Throughout most of the novel, Venn works as a semi-nomadic "reddleman": he travels throughout the region selling the dye that farmers use to mark their sheep. As a consequence of his exposure to the dye, his entire body and everything he owns are dyed red. Entirely red, camping out on the heath in his wagon, and emerging mysteriously from time to time, Venn functions as an image of the heath incarnated. He watches over Thomasin Yeobright's interests throughout the novel, but also preserves his own interests: he has long been in love with her, and at the end of the novel they marry. Venn is very clever and insightful, and can be a devious schemer.
Born in the busy port town of Budmouth and transplanted to Egdon Heath to live with her grandfather, Eustacia despises the heath, and searches for a way to escape. However, even as she hates the heath, Eustacia seems in her deep, brooding passion, to be a part of its wild nature. She has an amorous relationship with Damon Wildeve, but enters into a tragic marriage with Clym Yeobright when she realizes that he is the more interesting, and urbane, of the two men.
A local innkeeper, Damon is described as a "lady-killer." At the start of the novel, he puts off his marriage to Thomasin Yeobright in order to pursue a relationship with the woman he truly wants, Eustacia Vye; when he is jilted by Eustacia, however, he marries Thomasin, and has a daughter with her. He drowns at the end of the novel just before making an escape with Eustacia. He is interested throughout in possession rather than love.
Clym Yeobright's cousin and Mrs. Yeobright's niece and ward. Thomasin is an innocent and goodhearted, if somewhat vacuous, woman who seems genuinely to care for Damon Wildeve--who, however, is merely using her to make Eustacia Vye jealous. She eventually marries Wildeve--over the objections of her aunt--and has a child, which she names Eustacia. At the end of the novel, she marries Diggory Venn, who has long loved her.
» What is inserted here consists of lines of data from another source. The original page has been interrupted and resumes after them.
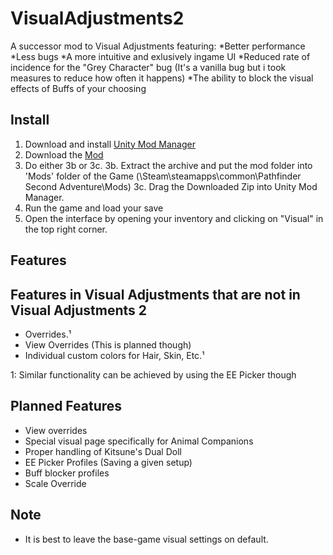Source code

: # VisualAdjustments2


A successor mod to Visual Adjustments featuring:
*Better performance
*Less bugs
*A more intuitive and exlusively ingame UI
*Reduced rate of incidence for the "Grey Character" bug (It's a vanilla bug but i took measures to reduce how often it happens)
*The ability to block the visual effects of Buffs of your choosing


## Install
1. Download and install [Unity Mod Manager](https://www.nexusmods.com/site/mods/21)
2. Download the [Mod](https://github.com/BarleyFlour/VisualAdjustments2/releases/latest/download/VisualAdjustments2.zip)
3. Do either 3b or 3c.
3b. Extract the archive and put the mod folder into 'Mods' folder of the Game (\Steam\steamapps\common\Pathfinder Second Adventure\Mods)
3c. Drag the Downloaded Zip into Unity Mod Manager.
4. Run the game and load your save
5. Open the interface by opening your inventory and clicking on "Visual" in the top right corner.

## Features


## Features in Visual Adjustments that are not in Visual Adjustments 2
* Overrides.¹
* View Overrides (This is planned though)
* Individual custom colors for Hair, Skin, Etc.¹

1: Similar functionality can be achieved by using the EE Picker though

## Planned Features
* View overrides
* Special visual page specifically for Animal Companions
* Proper handling of Kitsune's Dual Doll
* EE Picker Profiles (Saving a given setup)
* Buff blocker profiles
* Scale Override

## Note
* It is best to leave the base-game visual settings on default.
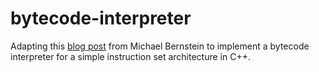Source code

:# bytecode-interpreter

Adapting this [blog post](https://bernsteinbear.com/blog/bytecode-interpreters/) 
from Michael Bernstein to implement a bytecode interpreter for a simple instruction
set architecture in C++.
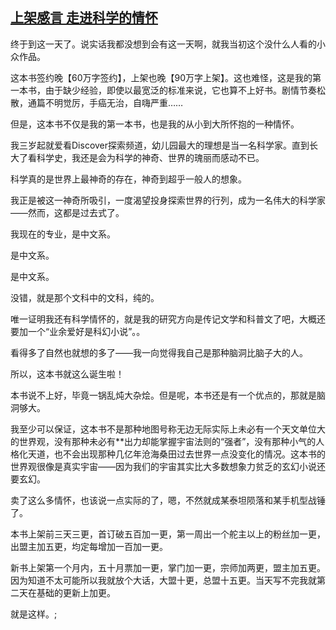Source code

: ## [上架感言 走进科学的情怀](https://www.xxbiquge.com/11_11207/8911282.html)
﻿终于到这一天了。说实话我都没想到会有这一天啊，就我当初这个没什么人看的小众作品。

  这本书签约晚【60万字签约】，上架也晚【90万字上架】。这也难怪，这是我的第一本书，由于缺少经验，即使以最宽泛的标准来说，它也算不上好书。剧情节奏松散，通篇不明觉厉，手癌无治，自嗨严重……

  但是，这本书不仅是我的第一本书，也是我的从小到大所怀抱的一种情怀。

  我三岁起就爱看Discover探索频道，幼儿园最大的理想是当一名科学家。直到长大了看科学史，我还是会为科学的神奇、世界的瑰丽而感动不已。

  科学真的是世界上最神奇的存在，神奇到超乎一般人的想象。

  我正是被这一神奇所吸引，一度渴望投身探索世界的行列，成为一名伟大的科学家——然而，这都是过去式了。

  我现在的专业，是中文系。

  是中文系。

  是中文系。

  没错，就是那个文科中的文科，纯的。

  唯一证明我还有科学情怀的，就是我的研究方向是传记文学和科普文了吧，大概还要加一个“业余爱好是科幻小说”。。

  看得多了自然也就想的多了——我一向觉得我自己是那种脑洞比脑子大的人。

  所以，这本书就这么诞生啦！

  本书说不上好，毕竟一锅乱炖大杂烩。但是呢，本书还是有一个优点的，那就是脑洞够大。

  我至少可以保证，这本书不是那种地图号称无边无际实际上未必有一个天文单位大的世界观，没有那种未必有**出力却能掌握宇宙法则的“强者”，没有那种小气的人格化天道，也不会出现那种几亿年沧海桑田过去世界一点没变化的情况。这本书的世界观很像是真实宇宙——因为我们的宇宙其实比大多数想象力贫乏的玄幻小说还要玄幻。

  卖了这么多情怀，也该说一点实际的了，嗯，不然就成某泰坦陨落和某手机型战锤了。

  本书上架前三天三更，首订破五百加一更，第一周出一个舵主以上的粉丝加一更，出盟主加五更，均定每增加一百加一更。

  新书上架第一个月内，五十月票加一更，掌门加一更，宗师加两更，盟主加五更。因为知道不太可能所以我就放个大话，大盟十更，总盟十五更。当天写不完我就第二天在基础的更新上加更。

  就是这样。;
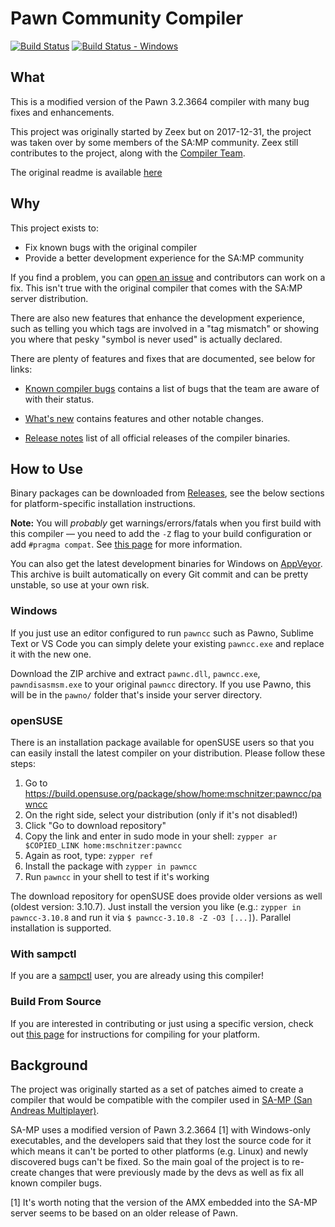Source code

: # Pawn Community Compiler

[![Build Status][build_status_linux]][build_linux]
[![Build Status - Windows][build_status_win]][build_win]

## What

This is a modified version of the Pawn 3.2.3664 compiler with many bug fixes and
enhancements.

This project was originally started by Zeex but on 2017-12-31, the project was
taken over by some members of the SA:MP community. Zeex still contributes to the
project, along with the [Compiler Team][team].

The original readme is available [here][original_readme]

## Why

This project exists to:

- Fix known bugs with the original compiler
- Provide a better development experience for the SA:MP community

If you find a problem, you can [open an issue][issues] and contributors can work
on a fix. This isn't true with the original compiler that comes with the SA:MP
server distribution.

There are also new features that enhance the development experience, such as
telling you which tags are involved in a "tag mismatch" or showing you where
that pesky "symbol is never used" is actually declared.

There are plenty of features and fixes that are documented, see below for links:

- [Known compiler bugs][bugs] contains a list of bugs that the team are aware of
  with their status.

- [What's new][new] contains features and other notable changes.

- [Release notes][releases] list of all official releases of the compiler
  binaries.

## How to Use

Binary packages can be downloaded from [Releases][releases], see the below
sections for platform-specific installation instructions.

**Note:** You will _probably_ get warnings/errors/fatals when you first build
with this compiler — you need to add the `-Z` flag to your build configuration
or add `#pragma compat`. See [this page][compat] for more information.

You can also get the latest development binaries for Windows on
[AppVeyor][artifacts]. This archive is built automatically on every Git commit
and can be pretty unstable, so use at your own risk.

### Windows

If you just use an editor configured to run `pawncc` such as Pawno, Sublime Text
or VS Code you can simply delete your existing `pawncc.exe` and replace it with
the new one.

Download the ZIP archive and extract `pawnc.dll`, `pawncc.exe`,
`pawndisasmsm.exe` to your original `pawncc` directory. If you use Pawno, this
will be in the `pawno/` folder that's inside your server directory.

### openSUSE

There is an installation package available for openSUSE users so that you
can easily install the latest compiler on your distribution. Please follow
these steps:

1.  Go to https://build.opensuse.org/package/show/home:mschnitzer:pawncc/pawncc
2.  On the right side, select your distribution (only if it's not disabled!)
3.  Click "Go to download repository"
4.  Copy the link and enter in sudo mode in your shell:
    `zypper ar $COPIED_LINK home:mschnitzer:pawncc`
5.  Again as root, type: `zypper ref`
6.  Install the package with `zypper in pawncc`
7.  Run `pawncc` in your shell to test if it's working

The download repository for openSUSE does provide older versions as well (oldest
version: 3.10.7). Just install the version you like (e.g.:
`zypper in pawncc-3.10.8` and run it via `$ pawncc-3.10.8 -Z -O3 [...]`).
Parallel installation is supported.

### With sampctl

If you are a [sampctl][sampctl] user, you are already using this compiler!

### Build From Source

If you are interested in contributing or just using a specific version, check
out [this page][build_source] for instructions for compiling for your platform.

## Background

The project was originally started as a set of patches aimed to create a
compiler that would be compatible with the compiler used in
[SA-MP (San Andreas Multiplayer)](http://sa-mp.com/).

SA-MP uses a modified version of Pawn 3.2.3664 [1] with Windows-only
executables, and the developers said that they lost the source code for it which
means it can't be ported to other platforms (e.g. Linux) and newly discovered
bugs can't be fixed. So the main goal of the project is to re-create changes
that were previously made by the devs as well as fix all known compiler bugs.

[1] It's worth noting that the version of the AMX embedded into the SA-MP server
seems to be based on an older release of Pawn.

[build_linux]: https://travis-ci.org/pawn-lang/compiler
[build_status_linux]: https://travis-ci.org/pawn-lang/compiler.svg?branch=master
[build_win]: https://ci.appveyor.com/project/Southclaws/compiler/branch/master
[build_status_win]:
  https://ci.appveyor.com/api/projects/status/k112tbr1afrkif0n?svg=true
[team]: https://github.com/pawn-lang/compiler/graphs/contributors
[original_readme]:
  https://github.com/pawn-lang/compiler/tree/master/readme_compuphase.txt
[issues]: https://github.com/pawn-lang/compiler/issues
[bugs]: https://github.com/pawn-lang/compiler/wiki/Known-compiler-bugs
[new]: https://github.com/pawn-lang/compiler/wiki/What's-new
[releases]: https://github.com/pawn-lang/compiler/releases
[artifacts]:
  https://ci.appveyor.com/project/Southclaws/compiler/branch/master/artifacts
[compat]: https://github.com/pawn-lang/compiler/wiki/Compatibility-mode
[sampctl]: http://bit.ly/sampctl
[build_source]: https://github.com/pawn-lang/compiler/wiki/Building-From-Source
Clym Yeobright's mother, and Thomasin Yeobright's aunt and guardian. A proper, class-conscious, proud woman, Mrs. Yeobright objects to the marriage of both her charges; as it turns out, she is entirely correct. She dies when, exhausted, she is bitten by an adder on the heath, believing that Clym has utterly rejected her. The daughter of a parson, Mrs. Yeobright considers herself--and is considered--of a higher class than the local laborers.
An awkward, superstitious young man who works for Mrs. Yeobright. Christian provides comic relief throughout the novel with his dolorous over-certainty that he will never marry and his petty phobias. He fails in his mission to bring Thomasin her inheritance, thus contributing to the degeneration of the family relationships.
Eustacia's grandfather and guardian, a former captain in the British navy. A reclusive and silent man.
The son of Susan Nonsuch. The boy has the knack of being in the right place at the right time: he reports Eustacia and Damon Wildeve's tryst to Diggory Venn, and is also the one who tells Clym Yeobright of his mother's damning last words.
A local youth who works for the Vyes, and who falls hopelessly in love with Eustacia.
Local laborers whose simple dialect and observance of local customs form the cultural backdrop for the novel.